▶
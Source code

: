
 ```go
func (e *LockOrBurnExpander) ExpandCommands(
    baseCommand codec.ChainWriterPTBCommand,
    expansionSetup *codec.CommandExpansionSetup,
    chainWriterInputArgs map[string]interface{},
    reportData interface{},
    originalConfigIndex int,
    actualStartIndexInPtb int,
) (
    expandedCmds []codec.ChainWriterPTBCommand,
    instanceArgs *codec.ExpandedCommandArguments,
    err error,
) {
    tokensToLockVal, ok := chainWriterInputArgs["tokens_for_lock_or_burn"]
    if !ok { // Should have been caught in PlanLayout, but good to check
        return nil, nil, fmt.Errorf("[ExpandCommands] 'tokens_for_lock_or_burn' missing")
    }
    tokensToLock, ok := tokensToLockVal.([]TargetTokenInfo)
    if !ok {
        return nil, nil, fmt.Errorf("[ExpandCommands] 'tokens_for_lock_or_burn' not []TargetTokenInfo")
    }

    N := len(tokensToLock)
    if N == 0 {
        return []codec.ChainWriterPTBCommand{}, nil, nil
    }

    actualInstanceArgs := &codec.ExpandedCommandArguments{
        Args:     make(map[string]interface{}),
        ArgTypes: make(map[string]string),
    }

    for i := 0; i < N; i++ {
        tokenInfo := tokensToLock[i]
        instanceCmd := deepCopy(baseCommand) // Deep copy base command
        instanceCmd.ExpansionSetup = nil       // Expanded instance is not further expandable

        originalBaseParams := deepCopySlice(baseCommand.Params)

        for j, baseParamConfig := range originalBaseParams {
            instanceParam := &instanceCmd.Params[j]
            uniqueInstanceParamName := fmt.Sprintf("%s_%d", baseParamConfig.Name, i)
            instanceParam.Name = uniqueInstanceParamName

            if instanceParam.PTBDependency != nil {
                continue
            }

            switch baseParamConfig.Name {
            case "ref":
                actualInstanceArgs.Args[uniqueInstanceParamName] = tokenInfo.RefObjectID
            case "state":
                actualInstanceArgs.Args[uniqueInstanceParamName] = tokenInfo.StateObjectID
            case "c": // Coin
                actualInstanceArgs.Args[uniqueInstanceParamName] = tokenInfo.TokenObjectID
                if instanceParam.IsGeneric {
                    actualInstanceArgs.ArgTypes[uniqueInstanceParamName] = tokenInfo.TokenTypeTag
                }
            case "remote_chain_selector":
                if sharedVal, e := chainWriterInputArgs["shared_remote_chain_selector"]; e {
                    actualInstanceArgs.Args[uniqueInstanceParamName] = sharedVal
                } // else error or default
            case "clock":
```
◀
What you need to do -
Among the lines above, find those with the word "case". Copy them.

Result of this task -
            case "ref":
            case "state":
            case "c": // Coin
            case "remote_chain_selector":
            case "clock":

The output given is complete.